** ACTIVITY **
From the records below, transcribe only the lines running from the one with "Some people return to C piscine, some to libC" through the one with "## Level 7 - ELF32". Keep both of those end lines.

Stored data
################
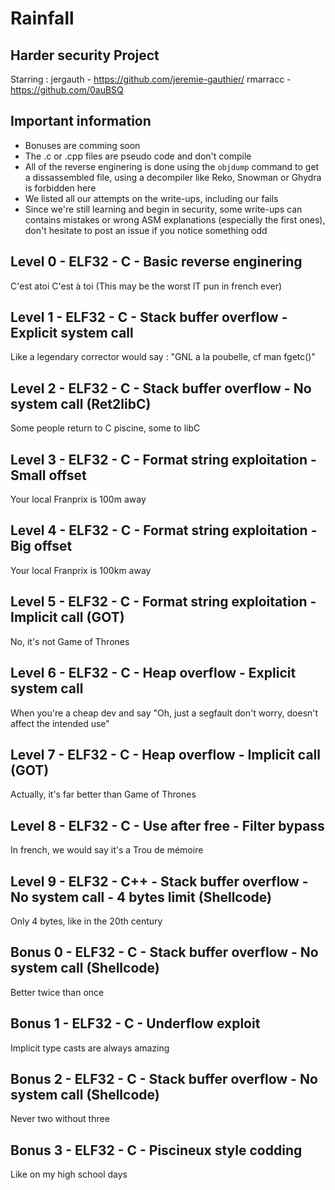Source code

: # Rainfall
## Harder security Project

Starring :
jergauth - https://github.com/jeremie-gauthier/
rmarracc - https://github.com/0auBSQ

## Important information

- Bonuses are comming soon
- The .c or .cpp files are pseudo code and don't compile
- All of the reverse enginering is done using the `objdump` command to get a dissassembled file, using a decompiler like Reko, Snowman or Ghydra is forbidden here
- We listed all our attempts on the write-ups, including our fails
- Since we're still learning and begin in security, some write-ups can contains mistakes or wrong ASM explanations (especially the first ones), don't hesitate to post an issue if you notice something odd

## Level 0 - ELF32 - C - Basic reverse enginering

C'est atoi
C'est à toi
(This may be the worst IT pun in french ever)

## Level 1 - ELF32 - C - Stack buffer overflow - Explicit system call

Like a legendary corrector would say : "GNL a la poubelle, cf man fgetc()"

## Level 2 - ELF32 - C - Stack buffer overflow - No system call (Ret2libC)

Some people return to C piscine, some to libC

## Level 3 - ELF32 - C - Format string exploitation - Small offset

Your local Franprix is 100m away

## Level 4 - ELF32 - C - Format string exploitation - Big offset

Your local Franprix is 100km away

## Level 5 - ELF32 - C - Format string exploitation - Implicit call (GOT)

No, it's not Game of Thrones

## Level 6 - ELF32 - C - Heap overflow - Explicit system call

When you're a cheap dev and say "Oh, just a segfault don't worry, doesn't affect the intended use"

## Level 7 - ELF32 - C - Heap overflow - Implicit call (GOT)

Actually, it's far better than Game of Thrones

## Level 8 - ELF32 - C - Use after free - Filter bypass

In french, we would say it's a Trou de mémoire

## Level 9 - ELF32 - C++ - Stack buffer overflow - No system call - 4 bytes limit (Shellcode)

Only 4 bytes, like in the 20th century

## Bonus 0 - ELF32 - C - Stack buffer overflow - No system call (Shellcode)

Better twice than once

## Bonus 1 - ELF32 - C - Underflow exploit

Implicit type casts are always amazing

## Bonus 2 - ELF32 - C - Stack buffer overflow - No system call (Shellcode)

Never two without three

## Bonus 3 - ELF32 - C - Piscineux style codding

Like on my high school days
################
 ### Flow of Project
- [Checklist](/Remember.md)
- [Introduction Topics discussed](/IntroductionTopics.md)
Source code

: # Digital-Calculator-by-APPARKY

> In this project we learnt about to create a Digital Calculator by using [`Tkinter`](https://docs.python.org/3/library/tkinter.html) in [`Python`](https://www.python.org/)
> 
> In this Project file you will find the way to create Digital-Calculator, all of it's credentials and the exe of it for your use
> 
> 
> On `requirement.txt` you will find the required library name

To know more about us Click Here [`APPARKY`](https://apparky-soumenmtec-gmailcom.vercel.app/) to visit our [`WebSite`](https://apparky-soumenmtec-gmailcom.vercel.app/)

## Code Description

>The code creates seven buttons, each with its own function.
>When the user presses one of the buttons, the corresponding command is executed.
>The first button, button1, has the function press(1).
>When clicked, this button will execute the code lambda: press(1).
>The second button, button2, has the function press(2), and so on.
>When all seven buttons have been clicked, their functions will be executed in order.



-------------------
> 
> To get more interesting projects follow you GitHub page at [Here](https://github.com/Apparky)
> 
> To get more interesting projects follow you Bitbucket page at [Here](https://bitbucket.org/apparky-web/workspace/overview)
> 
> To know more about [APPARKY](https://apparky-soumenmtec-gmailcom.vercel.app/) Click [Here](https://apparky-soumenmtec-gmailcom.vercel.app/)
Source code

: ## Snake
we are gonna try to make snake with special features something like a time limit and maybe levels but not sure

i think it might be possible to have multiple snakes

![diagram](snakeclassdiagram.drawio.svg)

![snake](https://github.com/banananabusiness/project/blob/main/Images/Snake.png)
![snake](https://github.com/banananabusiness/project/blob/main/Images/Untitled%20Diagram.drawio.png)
################
** EXPECTED ANSWER **
Some people return to C piscine, some to libC

## Level 3 - ELF32 - C - Format string exploitation - Small offset

Your local Franprix is 100m away

## Level 4 - ELF32 - C - Format string exploitation - Big offset

Your local Franprix is 100km away

## Level 5 - ELF32 - C - Format string exploitation - Implicit call (GOT)

No, it's not Game of Thrones

## Level 6 - ELF32 - C - Heap overflow - Explicit system call

When you're a cheap dev and say "Oh, just a segfault don't worry, doesn't affect the intended use"

## Level 7 - ELF32 - C - Heap overflow - Implicit call (GOT)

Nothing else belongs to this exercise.